Se il potere d’acquisto non è crollato del 45%, vuol dire che i prezzi non sono raddoppiati? Di questo tema ci siamo occupati nella nostra rubrica di fact-checking a Virus su Raidue qualche settimana fa. La teoria vuole che, sfruttando la confusione sulla moneta unica, i commercianti disonesti abbiano aumentato i prezzi tanto che, invece di 2.000 lire per un euro, la relazione sia stata di 1.000 lire per un euro. In realtà non è andata proprio così.






La linea blu nel grafico in alto è l’andamento dei prezzi, fatto 100 i prezzi nel 2001. La linea rossa tratteggiata è il livello che avrebbero dovuto raggiungere gli stessi prezzi se fossero stati raddoppiati. In 12 anni siamo rimasti ancora ben lontani da quella linea. Un ipotetico paniere di prodotti acquistabile per 100 euro nel 2001 oggi costa 131 euro. Abbiamo provato a scorporare l’andamento dei prezzi per alcune categorie particolarmente sensibili (si veda il grafico riportato in basso) come, per esempio, i trasporti, i cui prezzi sono aumentati di più (del 46% in 13 anni), i vestiti (aumentati del 15% circa), il cibo e le bevande (circa il 32%). Insomma: aumenti variabili ma ben lontani da un raddoppio.






Solo andando nel microscopico si riescono a trovare singoli prodotti i cui prezzi sono raddoppiati. Un’indagine Codacons di due anni fa aveva visto raddoppiare i prezzi di alcuni beni come la pizza margherita, la penna a sfera e il cono gelato. Ma su 100 prodotti studiati, solo una decina erano raddoppiati, cosa che non è successa al resto, tra cui beni quotidiani come il latte, il parmigiano, il caffè al bar.

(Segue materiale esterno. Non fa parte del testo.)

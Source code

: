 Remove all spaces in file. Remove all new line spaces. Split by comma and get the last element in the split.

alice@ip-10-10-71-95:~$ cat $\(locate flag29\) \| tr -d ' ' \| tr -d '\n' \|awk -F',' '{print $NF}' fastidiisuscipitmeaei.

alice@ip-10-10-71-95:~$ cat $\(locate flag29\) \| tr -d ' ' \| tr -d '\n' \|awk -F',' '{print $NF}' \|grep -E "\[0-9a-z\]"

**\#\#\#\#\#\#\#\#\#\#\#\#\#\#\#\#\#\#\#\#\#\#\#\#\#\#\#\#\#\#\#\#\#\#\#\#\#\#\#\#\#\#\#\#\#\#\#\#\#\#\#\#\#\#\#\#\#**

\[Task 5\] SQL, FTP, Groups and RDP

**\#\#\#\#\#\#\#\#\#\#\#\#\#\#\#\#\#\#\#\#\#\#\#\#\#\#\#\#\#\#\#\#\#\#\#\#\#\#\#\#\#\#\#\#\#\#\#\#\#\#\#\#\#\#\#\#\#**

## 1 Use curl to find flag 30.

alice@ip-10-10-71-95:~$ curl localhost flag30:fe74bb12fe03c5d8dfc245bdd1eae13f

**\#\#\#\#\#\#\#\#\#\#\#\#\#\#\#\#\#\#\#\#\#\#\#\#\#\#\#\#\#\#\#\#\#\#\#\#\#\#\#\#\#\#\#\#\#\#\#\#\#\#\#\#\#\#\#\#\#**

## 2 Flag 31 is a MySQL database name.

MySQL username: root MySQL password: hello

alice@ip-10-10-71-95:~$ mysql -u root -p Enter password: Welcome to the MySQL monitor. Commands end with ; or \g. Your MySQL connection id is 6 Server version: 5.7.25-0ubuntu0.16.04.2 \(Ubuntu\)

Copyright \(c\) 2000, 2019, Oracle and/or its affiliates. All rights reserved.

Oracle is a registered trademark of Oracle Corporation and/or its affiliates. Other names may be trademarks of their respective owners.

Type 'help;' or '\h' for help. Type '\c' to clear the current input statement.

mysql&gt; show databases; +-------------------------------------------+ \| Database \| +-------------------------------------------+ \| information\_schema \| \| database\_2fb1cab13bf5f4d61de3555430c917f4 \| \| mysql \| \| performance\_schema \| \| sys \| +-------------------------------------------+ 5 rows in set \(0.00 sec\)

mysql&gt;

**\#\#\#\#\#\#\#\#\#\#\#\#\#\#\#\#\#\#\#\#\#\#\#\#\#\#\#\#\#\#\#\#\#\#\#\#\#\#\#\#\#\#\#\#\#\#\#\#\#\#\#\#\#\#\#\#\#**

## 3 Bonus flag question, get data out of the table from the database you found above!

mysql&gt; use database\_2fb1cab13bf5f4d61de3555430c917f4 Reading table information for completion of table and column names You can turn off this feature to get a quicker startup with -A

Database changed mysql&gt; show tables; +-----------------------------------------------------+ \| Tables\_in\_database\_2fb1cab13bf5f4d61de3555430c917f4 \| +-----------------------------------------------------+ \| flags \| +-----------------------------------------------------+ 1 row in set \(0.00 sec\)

Inoltre, se diamo uno sguardo agli anni prima dell’introduzione dell’euro (nel 2002), i prezzi non erano fermi. Anzi, l’andamento era più o meno identico. Complessivamente i prezzi, dall’entrata dell’euro sono aumentati del 30%, in linea con quanto era successo precedentemente. Il raddoppio dei prezzi si rivelerebbe, quindi, una banalissima inflazione.






Insomma: il potere d’acquisto è diminuito dell’8% – a voler arrotondare – e i prezzi sono aumentati del 30%. Non c’è stato né un dimezzamento del potere d’acquisto né un raddoppio dei prezzi. La situazione per i consumatori italiani non è affatto rosea, ma da ciò non consegue che la leader di Fratelli d’Italia sia libera di citare numeri in libertà: “Pinocchio andante”.